Every line from the one with "[Unknown link(update needed)]" up to and including the one with "### Available Built-in Agents" is to be output exactly as it appears below; pictures are not.

********************

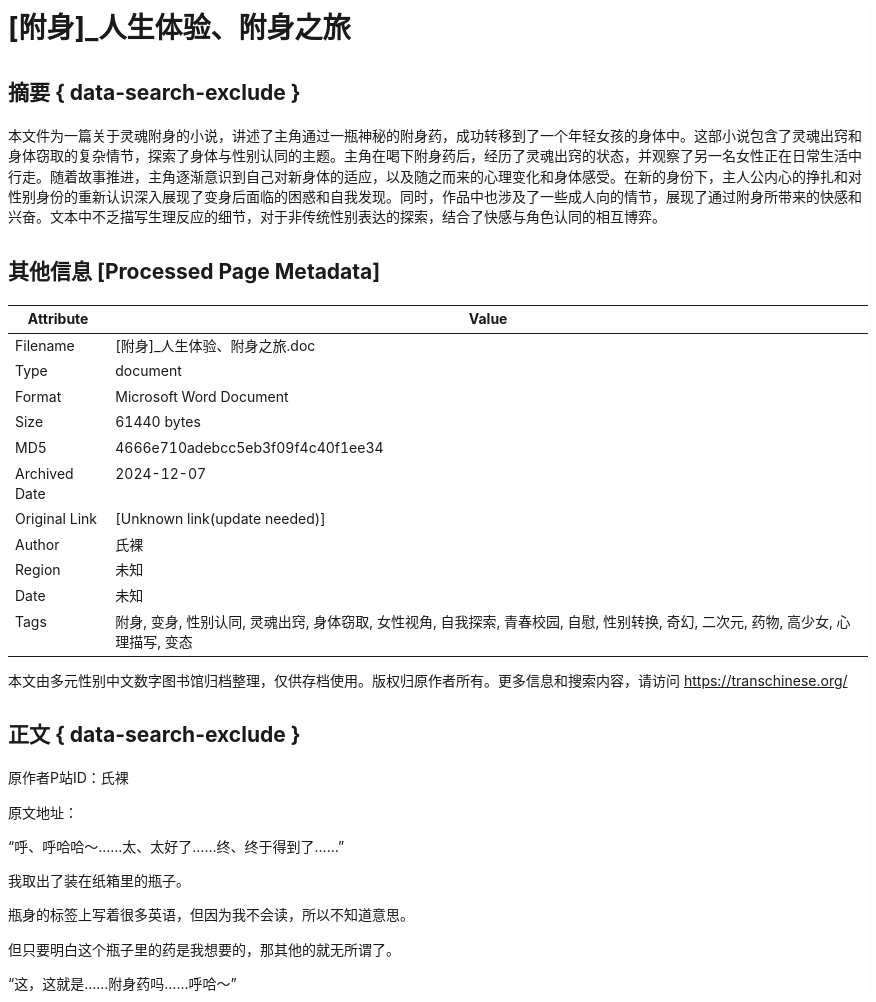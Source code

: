 # [附身]_人生体验、附身之旅



## 摘要  { data-search-exclude }


本文件为一篇关于灵魂附身的小说，讲述了主角通过一瓶神秘的附身药，成功转移到了一个年轻女孩的身体中。这部小说包含了灵魂出窍和身体窃取的复杂情节，探索了身体与性别认同的主题。主角在喝下附身药后，经历了灵魂出窍的状态，并观察了另一名女性正在日常生活中行走。随着故事推进，主角逐渐意识到自己对新身体的适应，以及随之而来的心理变化和身体感受。在新的身份下，主人公内心的挣扎和对性别身份的重新认识深入展现了变身后面临的困惑和自我发现。同时，作品中也涉及了一些成人向的情节，展现了通过附身所带来的快感和兴奋。文本中不乏描写生理反应的细节，对于非传统性别表达的探索，结合了快感与角色认同的相互博弈。



## 其他信息 [Processed Page Metadata]

| Attribute       | Value                                  |
|-----------------|----------------------------------------|
| Filename        | [附身]_人生体验、附身之旅.doc                             |
| Type            | document                                 |
| Format          | Microsoft Word Document                               |
| Size            | 61440 bytes                           |
| MD5             | 4666e710adebcc5eb3f09f4c40f1ee34                                  |
| Archived Date   | 2024-12-07                             |
| Original Link   | [Unknown link(update needed)]                         |
| Author          | 氏裸                               |
| Region          | 未知                               |
| Date            | 未知                                 |
| Tags            | 附身, 变身, 性别认同, 灵魂出窍, 身体窃取, 女性视角, 自我探索, 青春校园, 自慰, 性别转换, 奇幻, 二次元, 药物, 高少女, 心理描写, 变态                                 |

本文由多元性别中文数字图书馆归档整理，仅供存档使用。版权归原作者所有。更多信息和搜索内容，请访问 <https://transchinese.org/>


## 正文 { data-search-exclude }


原作者P站ID：氏裸

原文地址：

“呼、呼哈哈～……太、太好了……终、终于得到了……”

我取出了装在纸箱里的瓶子。

瓶身的标签上写着很多英语，但因为我不会读，所以不知道意思。

但只要明白这个瓶子里的药是我想要的，那其他的就无所谓了。

“这，这就是……附身药吗……呼哈～”
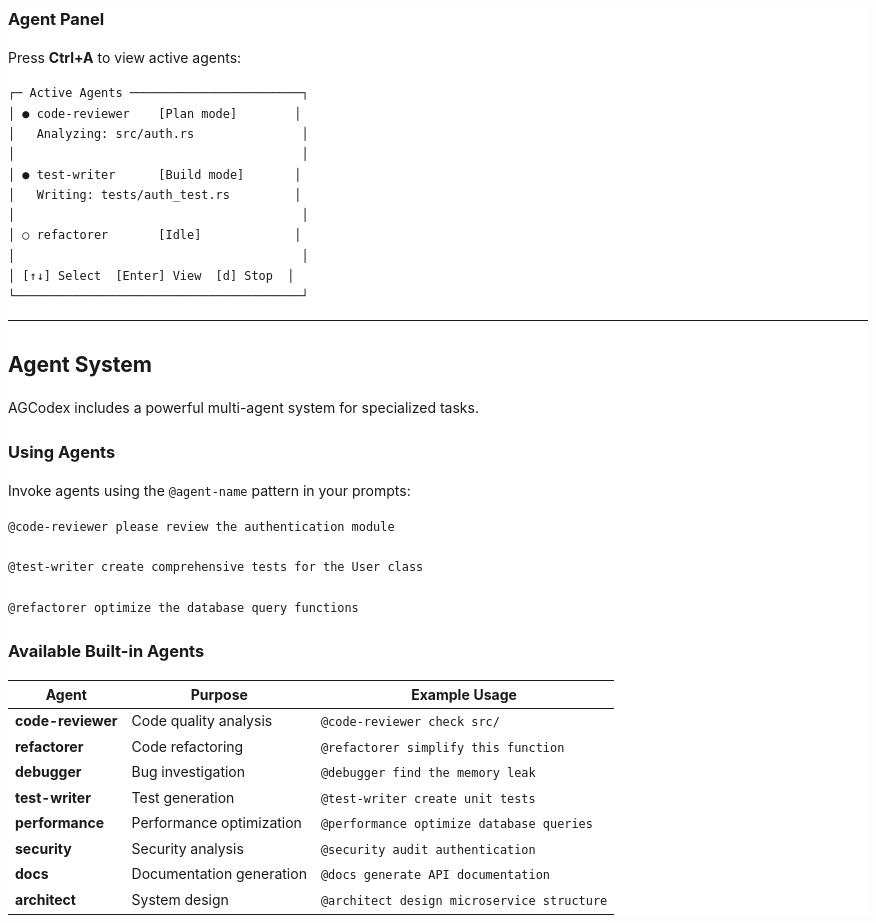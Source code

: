 ### Agent Panel

Press **Ctrl+A** to view active agents:

```
┌─ Active Agents ────────────────────────┐
│ ● code-reviewer    [Plan mode]        │
│   Analyzing: src/auth.rs               │
│                                        │
│ ● test-writer      [Build mode]       │
│   Writing: tests/auth_test.rs         │
│                                        │
│ ○ refactorer       [Idle]             │
│                                        │
│ [↑↓] Select  [Enter] View  [d] Stop  │
└────────────────────────────────────────┘
```

---

## Agent System

AGCodex includes a powerful multi-agent system for specialized tasks.

### Using Agents

Invoke agents using the `@agent-name` pattern in your prompts:

```
@code-reviewer please review the authentication module

@test-writer create comprehensive tests for the User class

@refactorer optimize the database query functions
```

### Available Built-in Agents

| Agent | Purpose | Example Usage |
|-------|---------|---------------|
| **code-reviewer** | Code quality analysis | `@code-reviewer check src/` |
| **refactorer** | Code refactoring | `@refactorer simplify this function` |
| **debugger** | Bug investigation | `@debugger find the memory leak` |
| **test-writer** | Test generation | `@test-writer create unit tests` |
| **performance** | Performance optimization | `@performance optimize database queries` |
| **security** | Security analysis | `@security audit authentication` |
| **docs** | Documentation generation | `@docs generate API documentation` |
| **architect** | System design | `@architect design microservice structure` |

********************

RESPONSE:
| Original Link   | [Unknown link(update needed)]                         |
| Author          | 氏裸                               |
| Region          | 未知                               |
| Date            | 未知                                 |
| Tags            | 附身, 变身, 性别认同, 灵魂出窍, 身体窃取, 女性视角, 自我探索, 青春校园, 自慰, 性别转换, 奇幻, 二次元, 药物, 高少女, 心理描写, 变态                                 |

本文由多元性别中文数字图书馆归档整理，仅供存档使用。版权归原作者所有。更多信息和搜索内容，请访问 <https://transchinese.org/>


## 正文 { data-search-exclude }


原作者P站ID：氏裸

原文地址：

“呼、呼哈哈～……太、太好了……终、终于得到了……”

我取出了装在纸箱里的瓶子。

瓶身的标签上写着很多英语，但因为我不会读，所以不知道意思。

但只要明白这个瓶子里的药是我想要的，那其他的就无所谓了。

“这，这就是……附身药吗……呼哈～”
Source code

: ### Agent Panel

Press **Ctrl+A** to view active agents:

```
┌─ Active Agents ────────────────────────┐
│ ● code-reviewer    [Plan mode]        │
│   Analyzing: src/auth.rs               │
│                                        │
│ ● test-writer      [Build mode]       │
│   Writing: tests/auth_test.rs         │
│                                        │
│ ○ refactorer       [Idle]             │
│                                        │
│ [↑↓] Select  [Enter] View  [d] Stop  │
└────────────────────────────────────────┘
```

---

## Agent System

AGCodex includes a powerful multi-agent system for specialized tasks.

### Using Agents

Invoke agents using the `@agent-name` pattern in your prompts:

```
@code-reviewer please review the authentication module

@test-writer create comprehensive tests for the User class

@refactorer optimize the database query functions
```

### Available Built-in Agents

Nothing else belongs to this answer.